#### [EXERCISE GOAL]
Extract from the entries below, exactly as given, only the lines from the line containing "#### Use SSH with terminal allocated" to the line containing "Replace MCPServer Class", both lines included.

Stored data entries
▶

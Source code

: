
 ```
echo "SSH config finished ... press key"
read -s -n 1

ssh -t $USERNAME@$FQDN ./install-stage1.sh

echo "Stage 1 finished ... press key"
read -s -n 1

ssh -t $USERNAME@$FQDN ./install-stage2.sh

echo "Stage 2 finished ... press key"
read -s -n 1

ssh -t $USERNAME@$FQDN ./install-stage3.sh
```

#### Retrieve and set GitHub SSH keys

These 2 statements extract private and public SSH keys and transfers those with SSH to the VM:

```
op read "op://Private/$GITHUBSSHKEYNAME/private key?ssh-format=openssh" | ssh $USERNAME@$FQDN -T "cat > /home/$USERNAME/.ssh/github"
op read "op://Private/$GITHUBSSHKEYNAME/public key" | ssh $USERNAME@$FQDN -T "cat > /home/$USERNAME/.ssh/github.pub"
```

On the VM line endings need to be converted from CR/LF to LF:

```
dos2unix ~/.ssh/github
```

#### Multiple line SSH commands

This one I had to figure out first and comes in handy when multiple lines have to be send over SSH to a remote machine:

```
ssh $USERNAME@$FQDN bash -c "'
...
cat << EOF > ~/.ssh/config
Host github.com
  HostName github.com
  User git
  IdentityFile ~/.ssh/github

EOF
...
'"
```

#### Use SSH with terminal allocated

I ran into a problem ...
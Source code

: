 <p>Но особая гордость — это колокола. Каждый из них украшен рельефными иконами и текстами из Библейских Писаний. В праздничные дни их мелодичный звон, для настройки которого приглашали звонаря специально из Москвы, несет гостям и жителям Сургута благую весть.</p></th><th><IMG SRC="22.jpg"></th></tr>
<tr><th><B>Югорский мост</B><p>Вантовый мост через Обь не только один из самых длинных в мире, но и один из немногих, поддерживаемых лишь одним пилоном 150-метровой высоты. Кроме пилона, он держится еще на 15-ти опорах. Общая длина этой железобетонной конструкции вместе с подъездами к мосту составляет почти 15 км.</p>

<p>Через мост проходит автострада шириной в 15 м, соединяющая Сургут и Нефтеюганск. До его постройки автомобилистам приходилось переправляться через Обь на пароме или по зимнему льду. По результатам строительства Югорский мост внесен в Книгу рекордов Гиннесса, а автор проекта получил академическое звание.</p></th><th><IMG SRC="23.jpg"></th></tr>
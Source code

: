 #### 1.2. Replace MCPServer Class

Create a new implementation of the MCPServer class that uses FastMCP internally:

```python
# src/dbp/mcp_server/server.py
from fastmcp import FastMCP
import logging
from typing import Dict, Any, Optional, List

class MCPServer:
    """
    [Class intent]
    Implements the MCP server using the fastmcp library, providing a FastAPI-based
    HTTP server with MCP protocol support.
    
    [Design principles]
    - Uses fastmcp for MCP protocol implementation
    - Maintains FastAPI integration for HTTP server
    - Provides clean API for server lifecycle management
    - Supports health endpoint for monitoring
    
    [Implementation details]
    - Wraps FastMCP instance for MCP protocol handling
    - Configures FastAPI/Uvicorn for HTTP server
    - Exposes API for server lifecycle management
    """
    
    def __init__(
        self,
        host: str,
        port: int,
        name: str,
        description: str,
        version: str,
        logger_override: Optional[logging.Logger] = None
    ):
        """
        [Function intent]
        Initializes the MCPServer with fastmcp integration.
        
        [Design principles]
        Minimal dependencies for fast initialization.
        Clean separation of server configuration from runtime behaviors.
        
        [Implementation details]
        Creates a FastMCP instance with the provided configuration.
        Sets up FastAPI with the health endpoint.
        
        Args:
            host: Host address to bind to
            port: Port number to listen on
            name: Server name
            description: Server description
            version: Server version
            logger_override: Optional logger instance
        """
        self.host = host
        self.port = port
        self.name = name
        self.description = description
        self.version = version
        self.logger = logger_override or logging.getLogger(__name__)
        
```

◀

#### [RESPONSE BELOW]
#### Use SSH with terminal allocated

I ran into a problem ...
Source code

: <p>Но особая гордость — это колокола. Каждый из них украшен рельефными иконами и текстами из Библейских Писаний. В праздничные дни их мелодичный звон, для настройки которого приглашали звонаря специально из Москвы, несет гостям и жителям Сургута благую весть.</p></th><th><IMG SRC="22.jpg"></th></tr>
<tr><th><B>Югорский мост</B><p>Вантовый мост через Обь не только один из самых длинных в мире, но и один из немногих, поддерживаемых лишь одним пилоном 150-метровой высоты. Кроме пилона, он держится еще на 15-ти опорах. Общая длина этой железобетонной конструкции вместе с подъездами к мосту составляет почти 15 км.</p>

<p>Через мост проходит автострада шириной в 15 м, соединяющая Сургут и Нефтеюганск. До его постройки автомобилистам приходилось переправляться через Обь на пароме или по зимнему льду. По результатам строительства Югорский мост внесен в Книгу рекордов Гиннесса, а автор проекта получил академическое звание.</p></th><th><IMG SRC="23.jpg"></th></tr>
Source code

: #### 1.2. Replace MCPServer Class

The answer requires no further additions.